---------- DATA FOR THIS TASK
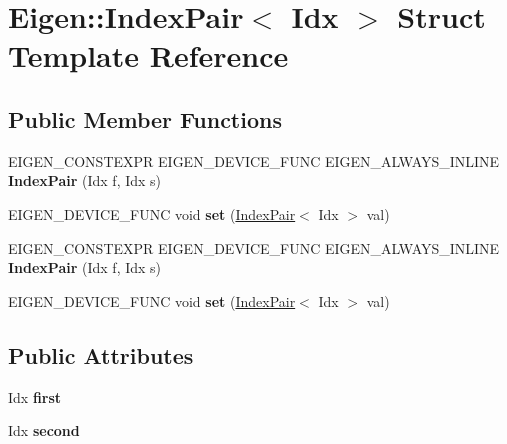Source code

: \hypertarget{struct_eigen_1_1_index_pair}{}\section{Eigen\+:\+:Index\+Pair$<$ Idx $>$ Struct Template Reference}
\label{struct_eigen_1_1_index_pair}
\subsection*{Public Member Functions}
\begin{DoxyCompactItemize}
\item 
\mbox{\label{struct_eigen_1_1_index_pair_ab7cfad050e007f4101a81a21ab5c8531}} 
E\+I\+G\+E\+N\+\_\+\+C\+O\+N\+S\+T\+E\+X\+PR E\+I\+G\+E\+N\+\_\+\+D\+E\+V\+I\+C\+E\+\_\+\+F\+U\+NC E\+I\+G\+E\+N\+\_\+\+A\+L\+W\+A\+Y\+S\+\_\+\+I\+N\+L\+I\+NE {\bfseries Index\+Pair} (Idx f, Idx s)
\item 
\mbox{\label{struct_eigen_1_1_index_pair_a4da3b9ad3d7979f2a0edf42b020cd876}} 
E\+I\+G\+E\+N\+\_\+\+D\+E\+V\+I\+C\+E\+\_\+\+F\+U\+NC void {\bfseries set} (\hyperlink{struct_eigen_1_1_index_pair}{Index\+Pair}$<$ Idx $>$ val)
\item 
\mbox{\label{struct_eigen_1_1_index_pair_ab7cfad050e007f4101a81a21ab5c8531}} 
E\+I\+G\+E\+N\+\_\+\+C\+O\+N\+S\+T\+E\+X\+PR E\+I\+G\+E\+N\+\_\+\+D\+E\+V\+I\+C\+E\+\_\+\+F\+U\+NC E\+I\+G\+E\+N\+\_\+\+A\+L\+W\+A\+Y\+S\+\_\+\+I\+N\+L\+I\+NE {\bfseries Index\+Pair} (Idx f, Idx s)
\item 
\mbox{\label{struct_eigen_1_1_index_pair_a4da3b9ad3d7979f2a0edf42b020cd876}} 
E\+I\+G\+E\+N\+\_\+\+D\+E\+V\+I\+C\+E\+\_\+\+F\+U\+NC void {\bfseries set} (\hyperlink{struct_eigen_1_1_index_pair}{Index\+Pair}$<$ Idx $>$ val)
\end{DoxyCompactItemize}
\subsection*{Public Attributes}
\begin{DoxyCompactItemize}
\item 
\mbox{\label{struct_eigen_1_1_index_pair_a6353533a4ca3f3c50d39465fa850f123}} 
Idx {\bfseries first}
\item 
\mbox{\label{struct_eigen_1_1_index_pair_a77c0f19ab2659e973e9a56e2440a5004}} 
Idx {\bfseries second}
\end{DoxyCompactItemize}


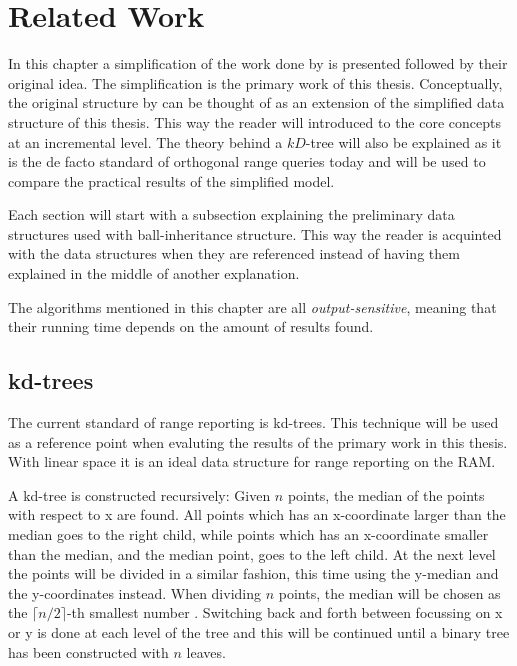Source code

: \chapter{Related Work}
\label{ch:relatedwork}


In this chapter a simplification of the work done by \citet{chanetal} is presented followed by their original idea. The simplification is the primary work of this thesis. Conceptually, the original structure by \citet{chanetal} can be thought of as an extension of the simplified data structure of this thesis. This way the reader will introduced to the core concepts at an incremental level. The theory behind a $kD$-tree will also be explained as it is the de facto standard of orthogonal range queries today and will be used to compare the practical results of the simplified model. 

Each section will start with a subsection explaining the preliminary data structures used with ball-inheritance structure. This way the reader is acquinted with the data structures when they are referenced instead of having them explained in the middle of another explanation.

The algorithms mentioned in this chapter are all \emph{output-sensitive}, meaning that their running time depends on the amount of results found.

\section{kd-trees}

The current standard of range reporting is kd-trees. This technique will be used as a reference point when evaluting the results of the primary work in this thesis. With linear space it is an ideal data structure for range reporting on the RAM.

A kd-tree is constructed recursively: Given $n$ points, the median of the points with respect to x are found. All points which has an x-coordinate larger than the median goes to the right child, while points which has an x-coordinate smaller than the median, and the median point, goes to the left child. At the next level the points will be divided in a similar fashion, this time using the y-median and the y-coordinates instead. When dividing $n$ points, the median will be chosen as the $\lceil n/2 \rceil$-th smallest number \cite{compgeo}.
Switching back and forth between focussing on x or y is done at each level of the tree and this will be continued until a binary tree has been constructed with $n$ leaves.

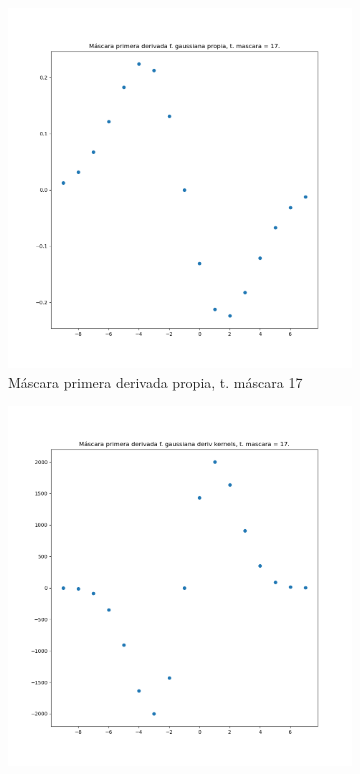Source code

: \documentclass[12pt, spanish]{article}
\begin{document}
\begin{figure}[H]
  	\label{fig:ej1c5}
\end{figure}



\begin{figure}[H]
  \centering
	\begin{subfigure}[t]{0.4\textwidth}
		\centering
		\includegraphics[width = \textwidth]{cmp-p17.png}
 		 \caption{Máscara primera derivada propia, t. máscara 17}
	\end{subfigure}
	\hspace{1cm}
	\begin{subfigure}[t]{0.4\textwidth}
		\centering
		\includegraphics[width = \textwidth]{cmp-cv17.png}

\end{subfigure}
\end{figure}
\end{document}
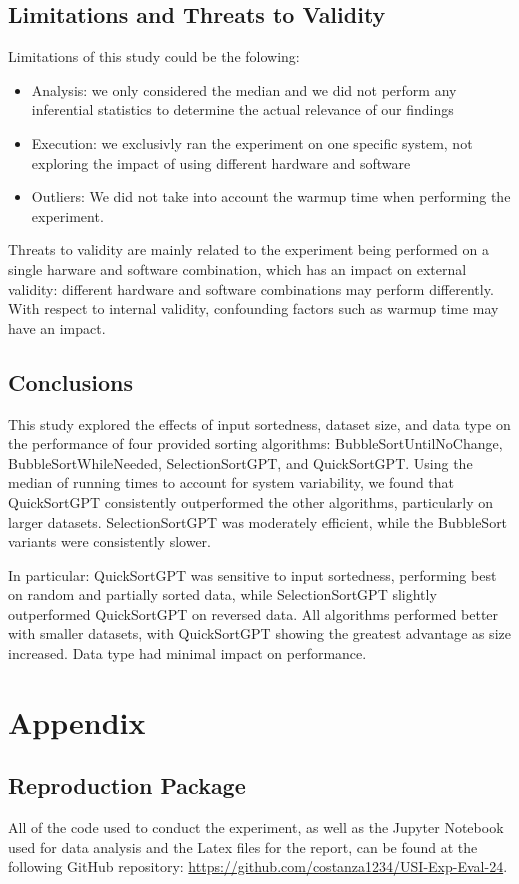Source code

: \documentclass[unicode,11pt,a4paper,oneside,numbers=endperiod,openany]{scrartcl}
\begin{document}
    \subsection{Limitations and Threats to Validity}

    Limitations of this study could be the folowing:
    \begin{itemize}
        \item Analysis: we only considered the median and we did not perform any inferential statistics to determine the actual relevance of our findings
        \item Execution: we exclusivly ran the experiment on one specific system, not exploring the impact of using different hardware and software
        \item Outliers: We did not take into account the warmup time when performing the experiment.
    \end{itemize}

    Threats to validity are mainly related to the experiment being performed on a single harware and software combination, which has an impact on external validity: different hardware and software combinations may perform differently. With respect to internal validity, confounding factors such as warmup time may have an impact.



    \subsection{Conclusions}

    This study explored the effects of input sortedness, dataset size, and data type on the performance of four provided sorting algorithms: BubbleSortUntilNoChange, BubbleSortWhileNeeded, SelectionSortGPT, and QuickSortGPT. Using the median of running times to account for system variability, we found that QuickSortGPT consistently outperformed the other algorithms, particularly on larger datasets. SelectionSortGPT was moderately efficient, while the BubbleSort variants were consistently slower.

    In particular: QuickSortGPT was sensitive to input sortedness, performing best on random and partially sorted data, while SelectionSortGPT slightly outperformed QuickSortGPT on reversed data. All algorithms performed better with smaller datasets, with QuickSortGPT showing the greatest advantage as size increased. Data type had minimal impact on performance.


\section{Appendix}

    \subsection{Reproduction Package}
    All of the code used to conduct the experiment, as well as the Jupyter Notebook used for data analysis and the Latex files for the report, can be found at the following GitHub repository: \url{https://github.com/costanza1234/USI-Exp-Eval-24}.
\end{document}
--------------------
---------- DATA FOR THIS TASK
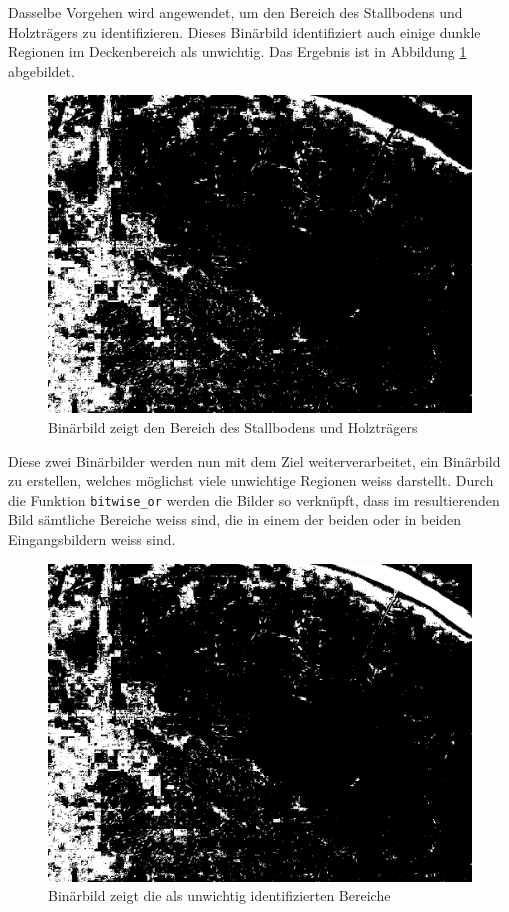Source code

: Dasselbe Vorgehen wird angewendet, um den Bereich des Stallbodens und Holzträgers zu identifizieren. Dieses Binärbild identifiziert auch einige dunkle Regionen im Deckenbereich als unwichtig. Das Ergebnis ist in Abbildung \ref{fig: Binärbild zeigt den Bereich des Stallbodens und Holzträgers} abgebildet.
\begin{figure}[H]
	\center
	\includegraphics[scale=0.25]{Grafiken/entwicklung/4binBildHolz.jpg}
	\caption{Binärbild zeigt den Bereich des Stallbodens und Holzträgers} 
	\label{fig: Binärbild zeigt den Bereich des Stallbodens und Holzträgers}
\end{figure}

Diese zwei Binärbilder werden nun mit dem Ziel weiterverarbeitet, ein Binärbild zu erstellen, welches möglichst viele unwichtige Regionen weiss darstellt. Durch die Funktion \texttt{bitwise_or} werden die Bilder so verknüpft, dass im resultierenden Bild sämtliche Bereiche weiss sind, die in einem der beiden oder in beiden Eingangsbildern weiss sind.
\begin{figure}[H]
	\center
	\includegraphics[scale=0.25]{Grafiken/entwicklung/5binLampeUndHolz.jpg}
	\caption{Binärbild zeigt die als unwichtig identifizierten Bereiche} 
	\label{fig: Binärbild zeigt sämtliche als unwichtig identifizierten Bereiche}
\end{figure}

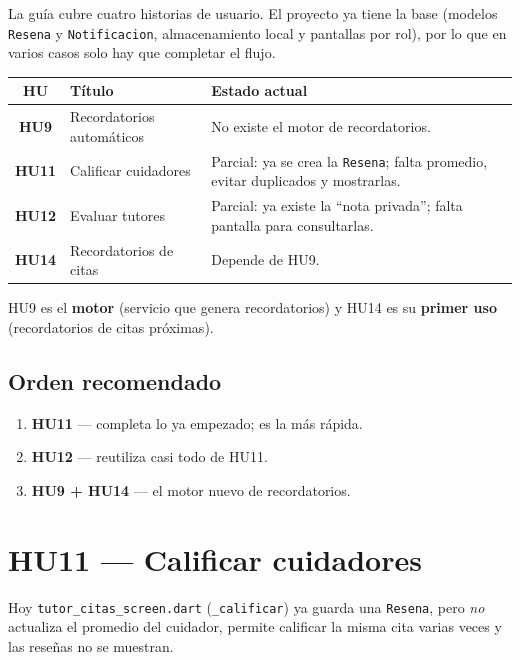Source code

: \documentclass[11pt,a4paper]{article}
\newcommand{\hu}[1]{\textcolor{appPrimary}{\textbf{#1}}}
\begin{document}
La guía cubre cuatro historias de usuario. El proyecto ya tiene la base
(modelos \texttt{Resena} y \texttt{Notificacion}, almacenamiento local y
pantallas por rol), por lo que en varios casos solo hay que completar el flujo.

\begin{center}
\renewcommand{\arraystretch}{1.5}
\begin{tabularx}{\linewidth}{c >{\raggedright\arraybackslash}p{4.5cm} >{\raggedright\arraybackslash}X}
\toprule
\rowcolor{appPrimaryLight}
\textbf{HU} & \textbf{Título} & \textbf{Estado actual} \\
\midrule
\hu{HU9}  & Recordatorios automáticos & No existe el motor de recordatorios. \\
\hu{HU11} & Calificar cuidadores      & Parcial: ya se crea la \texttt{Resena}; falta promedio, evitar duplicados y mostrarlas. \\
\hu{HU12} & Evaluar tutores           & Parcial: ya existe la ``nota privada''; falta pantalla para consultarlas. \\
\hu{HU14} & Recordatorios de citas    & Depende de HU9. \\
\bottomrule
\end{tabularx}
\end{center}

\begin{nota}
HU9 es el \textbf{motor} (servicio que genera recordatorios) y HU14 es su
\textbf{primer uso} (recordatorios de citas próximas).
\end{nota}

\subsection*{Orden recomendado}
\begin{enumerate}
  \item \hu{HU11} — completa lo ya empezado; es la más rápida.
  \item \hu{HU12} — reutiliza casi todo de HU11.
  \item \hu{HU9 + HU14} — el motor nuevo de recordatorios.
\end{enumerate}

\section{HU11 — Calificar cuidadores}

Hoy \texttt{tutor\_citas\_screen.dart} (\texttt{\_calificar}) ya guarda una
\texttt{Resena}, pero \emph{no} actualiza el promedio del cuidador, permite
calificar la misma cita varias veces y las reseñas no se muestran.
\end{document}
--------------------
---------- DATA FOR THIS TASK
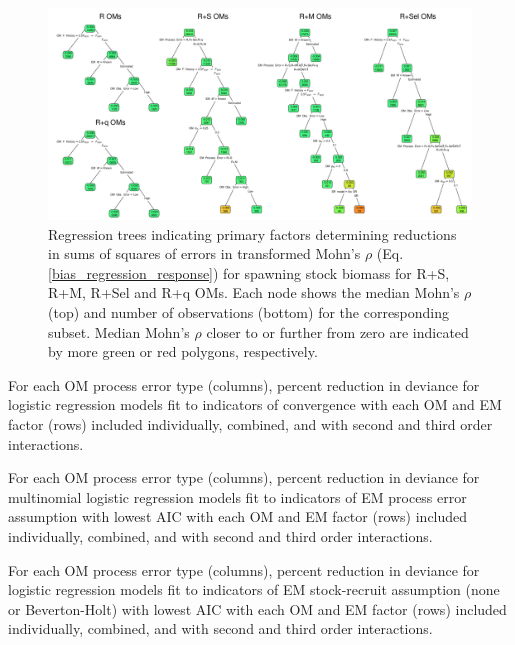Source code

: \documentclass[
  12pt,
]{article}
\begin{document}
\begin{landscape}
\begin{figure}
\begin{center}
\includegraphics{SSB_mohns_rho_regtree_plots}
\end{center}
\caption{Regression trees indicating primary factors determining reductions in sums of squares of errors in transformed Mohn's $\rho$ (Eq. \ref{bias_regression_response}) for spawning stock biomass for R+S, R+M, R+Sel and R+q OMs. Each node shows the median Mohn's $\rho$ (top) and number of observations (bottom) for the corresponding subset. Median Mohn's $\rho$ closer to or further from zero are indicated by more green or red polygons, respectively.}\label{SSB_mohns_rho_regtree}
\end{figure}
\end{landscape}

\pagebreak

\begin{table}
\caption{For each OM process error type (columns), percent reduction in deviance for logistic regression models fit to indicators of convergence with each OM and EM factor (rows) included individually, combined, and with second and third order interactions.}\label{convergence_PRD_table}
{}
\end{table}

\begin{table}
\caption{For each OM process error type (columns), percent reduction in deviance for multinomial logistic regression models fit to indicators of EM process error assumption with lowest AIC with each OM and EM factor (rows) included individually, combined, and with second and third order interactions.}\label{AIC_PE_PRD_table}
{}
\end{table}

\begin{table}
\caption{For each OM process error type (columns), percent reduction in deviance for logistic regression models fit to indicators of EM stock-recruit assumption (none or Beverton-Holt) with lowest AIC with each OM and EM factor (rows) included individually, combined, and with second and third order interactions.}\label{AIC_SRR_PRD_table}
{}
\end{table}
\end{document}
--------------------
PROMPT: For each line of the entries that contains the word "assumption", make a copy.

RESPONSE TO THIS TASK:
\caption{For each OM process error type (columns), percent reduction in deviance for multinomial logistic regression models fit to indicators of EM process error assumption with lowest AIC with each OM and EM factor (rows) included individually, combined, and with second and third order interactions.}\label{AIC_PE_PRD_table}
\caption{For each OM process error type (columns), percent reduction in deviance for logistic regression models fit to indicators of EM stock-recruit assumption (none or Beverton-Holt) with lowest AIC with each OM and EM factor (rows) included individually, combined, and with second and third order interactions.}\label{AIC_SRR_PRD_table}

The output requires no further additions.